巻一(七四)の歌よりもこちらの歌のほうがより妻を想って心の動揺を鎮めようとする鎮魂歌としての性質が分かりやすい内容になっているかと思います。

宇治間山は、吉野の千股地区の周辺にあった山のことで現代でははっきりとどの山なのかは分かりませんが、明日香村から芋峠を抜けての千股地区の入り口、せせらぎ公園のあたりはいまでも人影まばらな神秘的な場所ですのでみなさんも一度訪れてくださればこの時の長屋王や文武天皇たちの不安な気持ちがよく理解できるかと思います。
ましてや夜ともなればその不安は言葉に尽くしがたいものがあったことでしょう。
そんな吉野の旅での夜の不安を拭うために一心に妻を想って詠った先の巻一(七四)の歌に唱和して、長屋王も妻を想うこの歌を詠みます。
「夜の不安だけでなく宇治間山の朝風もまたほんとうに寒いよ。旅先では衣を貸してくれる妻もいないというのに…」と。

この時代の人々がいかにして旅先の不安で散り散りになりそうな心を、妻を想うことで現生に繋ぎとめようとしたかがよく分かる一首ですね。

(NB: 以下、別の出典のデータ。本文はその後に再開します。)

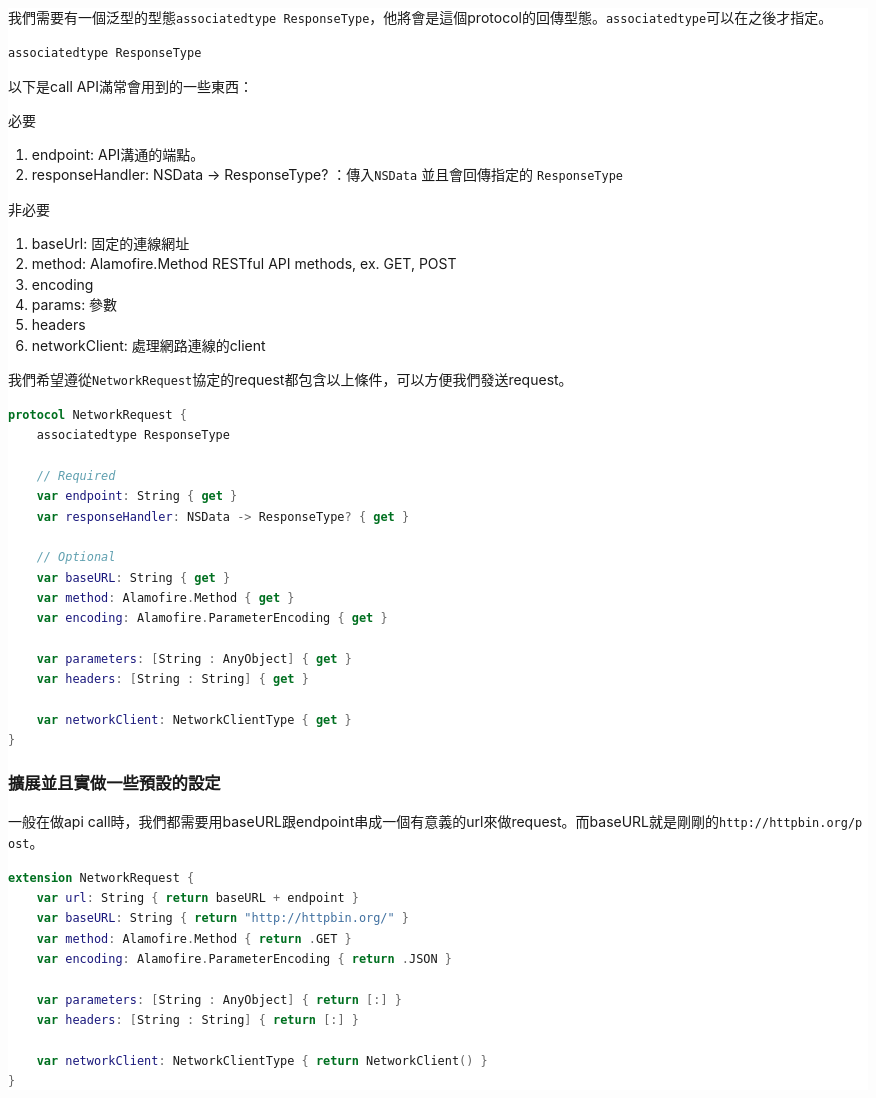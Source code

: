 我們需要有一個泛型的型態`associatedtype ResponseType`，他將會是這個protocol的回傳型態。`associatedtype`可以在之後才指定。

`associatedtype ResponseType`

以下是call API滿常會用到的一些東西：

必要

1.	endpoint: API溝通的端點。
2. responseHandler: NSData -> ResponseType? ：傳入`NSData` 並且會回傳指定的 `ResponseType`
 
非必要 

1. baseUrl: 固定的連線網址
2. method: Alamofire.Method RESTful API methods, ex. GET, POST
3. encoding
4. params: 參數
5. headers
6. networkClient: 處理網路連線的client

我們希望遵從`NetworkRequest`協定的request都包含以上條件，可以方便我們發送request。

```swift
protocol NetworkRequest {
	associatedtype ResponseType
	
	// Required
	var endpoint: String { get }
	var responseHandler: NSData -> ResponseType? { get }
	
	// Optional
	var baseURL: String { get }
	var method: Alamofire.Method { get }
	var encoding: Alamofire.ParameterEncoding { get }
	
	var parameters: [String : AnyObject] { get }
	var headers: [String : String] { get }
	
	var networkClient: NetworkClientType { get }
}
```

### 擴展並且實做一些預設的設定
一般在做api call時，我們都需要用baseURL跟endpoint串成一個有意義的url來做request。而baseURL就是剛剛的`http://httpbin.org/post`。

```swift
extension NetworkRequest {
	var url: String { return baseURL + endpoint }
	var baseURL: String { return "http://httpbin.org/" }
	var method: Alamofire.Method { return .GET }
	var encoding: Alamofire.ParameterEncoding { return .JSON }
	
	var parameters: [String : AnyObject] { return [:] }
	var headers: [String : String] { return [:] }
	
	var networkClient: NetworkClientType { return NetworkClient() }
}
```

吉野にある千股地区の葛上白石神社にはこの歌の歌碑があります。



明日香村から芋峠を吉野の千股に抜けてすぐ、このような場所を矢印のほうに登ると歌碑のある葛上白石神社があります。



こんな感じの場所を登ります。
神社前の広場は広いので車でもOK。



一応、「長屋王万葉歌碑」と書かれた案内の碑が立っていますが、もうほとんど朽ち果ててよほど気をつけていないと気付かないで通り過ぎてしまいます^^;



千股の葛上白石神社。
宇治間山とはかつてはこのあたりの山のことを言ったのでしょう。



歌碑の解説。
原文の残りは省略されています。